When it comes to exes on Instagram, I’ve done it all.
I’ve followed one in fear that unfollowing would rock the boat. I’ve muted another for peace of mind.
I’ve unfollowed, I’ve re-followed, I’ve unfollowed again.
Each situation obviously varies greatly depending on how amicably the situation ends, but, no matter what, navigating around exes on Instagram can be rather precarious.
In fact, there’s quite a lot of politics that surrounds exes on Instagram. This makes sense, given that our relationships are now inextricably linked to our phones and social media. Many will comment that this is a sad reality, and in many respects it’s true, but that’s just how we’ve evolved, I guess.

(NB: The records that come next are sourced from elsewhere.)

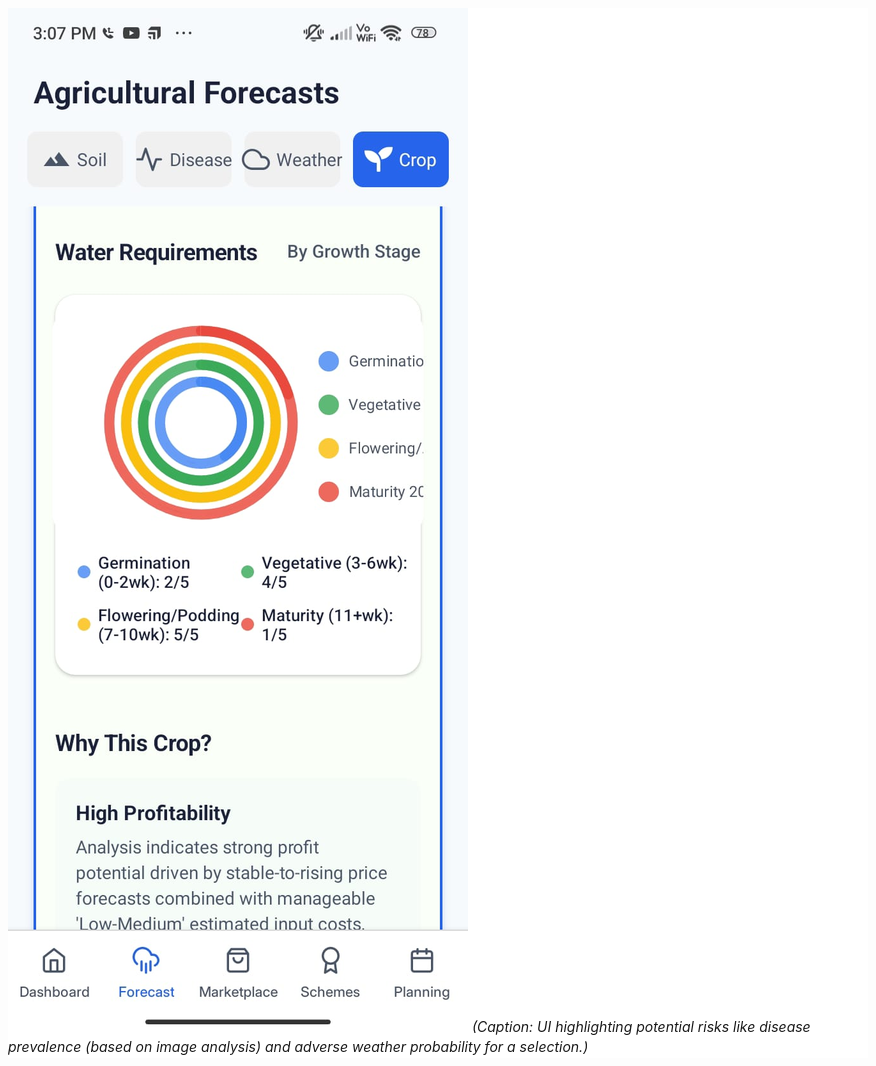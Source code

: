 ![Risk Assessment UI](Report_Images/crop_UI3.jpeg)
*(Caption: UI highlighting potential risks like disease prevalence (based on image analysis) and adverse weather probability for a selection.)*
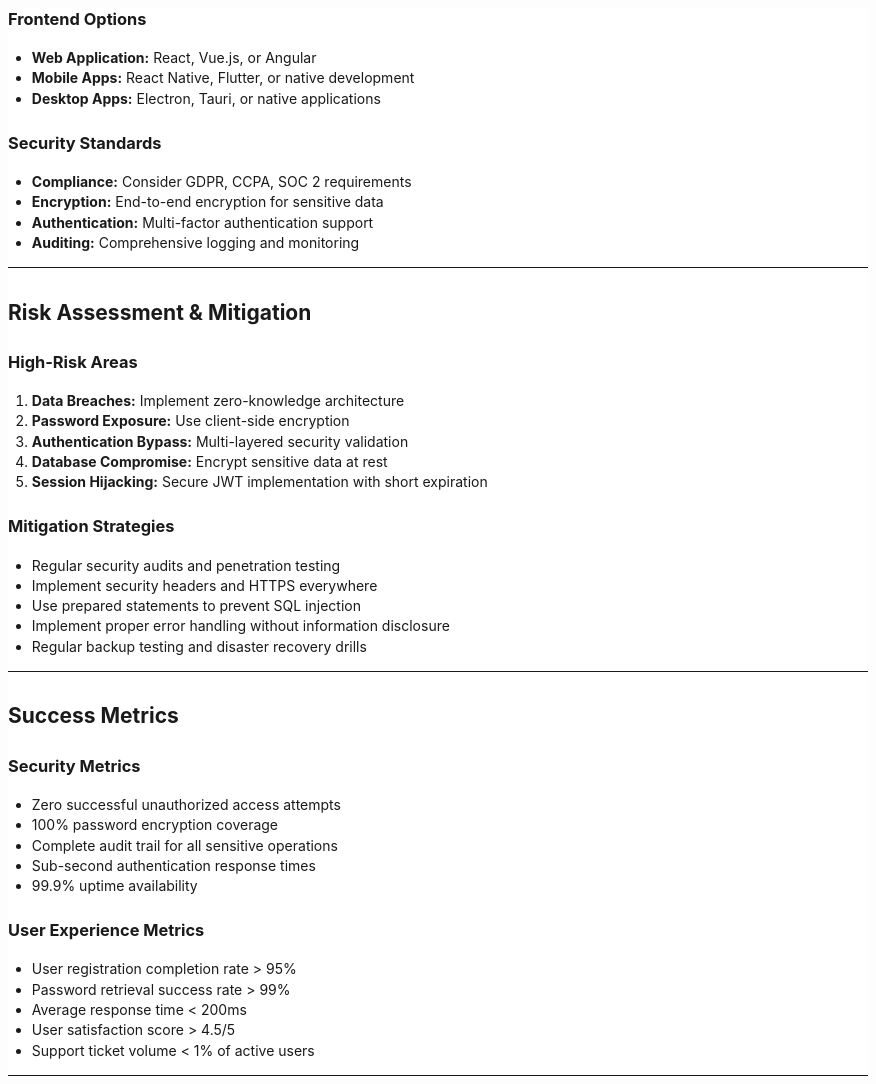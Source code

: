 ### Frontend Options
- **Web Application:** React, Vue.js, or Angular
- **Mobile Apps:** React Native, Flutter, or native development
- **Desktop Apps:** Electron, Tauri, or native applications

### Security Standards
- **Compliance:** Consider GDPR, CCPA, SOC 2 requirements
- **Encryption:** End-to-end encryption for sensitive data
- **Authentication:** Multi-factor authentication support
- **Auditing:** Comprehensive logging and monitoring

---

## Risk Assessment & Mitigation

### High-Risk Areas
1. **Data Breaches:** Implement zero-knowledge architecture
2. **Password Exposure:** Use client-side encryption
3. **Authentication Bypass:** Multi-layered security validation
4. **Database Compromise:** Encrypt sensitive data at rest
5. **Session Hijacking:** Secure JWT implementation with short expiration

### Mitigation Strategies
- Regular security audits and penetration testing
- Implement security headers and HTTPS everywhere
- Use prepared statements to prevent SQL injection
- Implement proper error handling without information disclosure
- Regular backup testing and disaster recovery drills

---

## Success Metrics

### Security Metrics
- Zero successful unauthorized access attempts
- 100% password encryption coverage
- Complete audit trail for all sensitive operations
- Sub-second authentication response times
- 99.9% uptime availability

### User Experience Metrics
- User registration completion rate > 95%
- Password retrieval success rate > 99%
- Average response time < 200ms
- User satisfaction score > 4.5/5
- Support ticket volume < 1% of active users

---

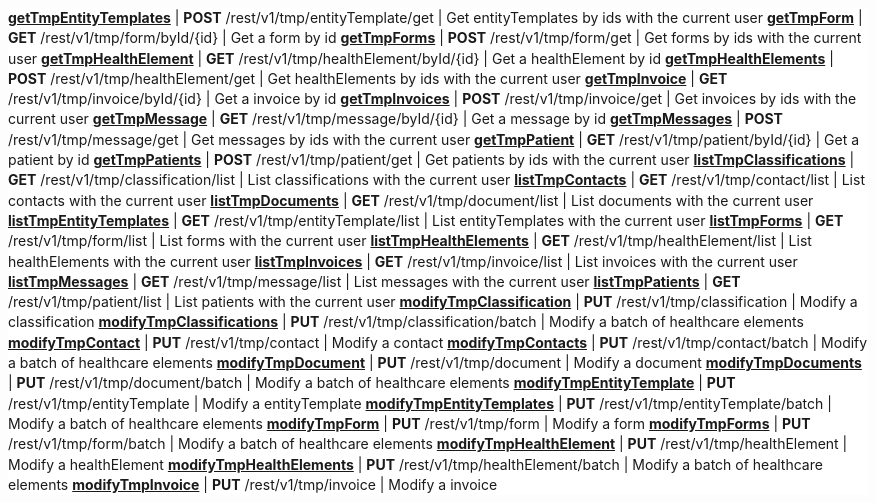 [**getTmpEntityTemplates**](TmpApi.md#getTmpEntityTemplates) | **POST** /rest/v1/tmp/entityTemplate/get | Get entityTemplates by ids with the current user
[**getTmpForm**](TmpApi.md#getTmpForm) | **GET** /rest/v1/tmp/form/byId/{id} | Get a form by id
[**getTmpForms**](TmpApi.md#getTmpForms) | **POST** /rest/v1/tmp/form/get | Get forms by ids with the current user
[**getTmpHealthElement**](TmpApi.md#getTmpHealthElement) | **GET** /rest/v1/tmp/healthElement/byId/{id} | Get a healthElement by id
[**getTmpHealthElements**](TmpApi.md#getTmpHealthElements) | **POST** /rest/v1/tmp/healthElement/get | Get healthElements by ids with the current user
[**getTmpInvoice**](TmpApi.md#getTmpInvoice) | **GET** /rest/v1/tmp/invoice/byId/{id} | Get a invoice by id
[**getTmpInvoices**](TmpApi.md#getTmpInvoices) | **POST** /rest/v1/tmp/invoice/get | Get invoices by ids with the current user
[**getTmpMessage**](TmpApi.md#getTmpMessage) | **GET** /rest/v1/tmp/message/byId/{id} | Get a message by id
[**getTmpMessages**](TmpApi.md#getTmpMessages) | **POST** /rest/v1/tmp/message/get | Get messages by ids with the current user
[**getTmpPatient**](TmpApi.md#getTmpPatient) | **GET** /rest/v1/tmp/patient/byId/{id} | Get a patient by id
[**getTmpPatients**](TmpApi.md#getTmpPatients) | **POST** /rest/v1/tmp/patient/get | Get patients by ids with the current user
[**listTmpClassifications**](TmpApi.md#listTmpClassifications) | **GET** /rest/v1/tmp/classification/list | List classifications with the current user
[**listTmpContacts**](TmpApi.md#listTmpContacts) | **GET** /rest/v1/tmp/contact/list | List contacts with the current user
[**listTmpDocuments**](TmpApi.md#listTmpDocuments) | **GET** /rest/v1/tmp/document/list | List documents with the current user
[**listTmpEntityTemplates**](TmpApi.md#listTmpEntityTemplates) | **GET** /rest/v1/tmp/entityTemplate/list | List entityTemplates with the current user
[**listTmpForms**](TmpApi.md#listTmpForms) | **GET** /rest/v1/tmp/form/list | List forms with the current user
[**listTmpHealthElements**](TmpApi.md#listTmpHealthElements) | **GET** /rest/v1/tmp/healthElement/list | List healthElements with the current user
[**listTmpInvoices**](TmpApi.md#listTmpInvoices) | **GET** /rest/v1/tmp/invoice/list | List invoices with the current user
[**listTmpMessages**](TmpApi.md#listTmpMessages) | **GET** /rest/v1/tmp/message/list | List messages with the current user
[**listTmpPatients**](TmpApi.md#listTmpPatients) | **GET** /rest/v1/tmp/patient/list | List patients with the current user
[**modifyTmpClassification**](TmpApi.md#modifyTmpClassification) | **PUT** /rest/v1/tmp/classification | Modify a classification
[**modifyTmpClassifications**](TmpApi.md#modifyTmpClassifications) | **PUT** /rest/v1/tmp/classification/batch | Modify a batch of healthcare elements
[**modifyTmpContact**](TmpApi.md#modifyTmpContact) | **PUT** /rest/v1/tmp/contact | Modify a contact
[**modifyTmpContacts**](TmpApi.md#modifyTmpContacts) | **PUT** /rest/v1/tmp/contact/batch | Modify a batch of healthcare elements
[**modifyTmpDocument**](TmpApi.md#modifyTmpDocument) | **PUT** /rest/v1/tmp/document | Modify a document
[**modifyTmpDocuments**](TmpApi.md#modifyTmpDocuments) | **PUT** /rest/v1/tmp/document/batch | Modify a batch of healthcare elements
[**modifyTmpEntityTemplate**](TmpApi.md#modifyTmpEntityTemplate) | **PUT** /rest/v1/tmp/entityTemplate | Modify a entityTemplate
[**modifyTmpEntityTemplates**](TmpApi.md#modifyTmpEntityTemplates) | **PUT** /rest/v1/tmp/entityTemplate/batch | Modify a batch of healthcare elements
[**modifyTmpForm**](TmpApi.md#modifyTmpForm) | **PUT** /rest/v1/tmp/form | Modify a form
[**modifyTmpForms**](TmpApi.md#modifyTmpForms) | **PUT** /rest/v1/tmp/form/batch | Modify a batch of healthcare elements
[**modifyTmpHealthElement**](TmpApi.md#modifyTmpHealthElement) | **PUT** /rest/v1/tmp/healthElement | Modify a healthElement
[**modifyTmpHealthElements**](TmpApi.md#modifyTmpHealthElements) | **PUT** /rest/v1/tmp/healthElement/batch | Modify a batch of healthcare elements
[**modifyTmpInvoice**](TmpApi.md#modifyTmpInvoice) | **PUT** /rest/v1/tmp/invoice | Modify a invoice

In an ideal world, we’d all be able to follow our exes. I mean, if the situation ended amicably – if you can genuinely envisage a friendship, and if the thought of them dating someone new and posting them on their stories doesn’t catapult you into a downward spiral – by all means, follow. That’s obviously the ideal situation.
The issue with this is that break-ups are rarely that defined.
I guess I’m referring to people who have found themselves in a bit of a grey area with their ex. That turbulent limbo between lovers, fuck-buddies, friends or strangers. That uncomfortable zone, where the solution isn’t so clear cut.
What do you do then, when your judgement is clouded by a tangle of loose strings?
Scrolling anxiety is a thing
Scrolling anxiety is a term first coined by myself right now. It refers to the fear, when scrolling through your IG feed, that your ex will pop up at any moment – happy, smiling, thriving – and send you into a quivering mess.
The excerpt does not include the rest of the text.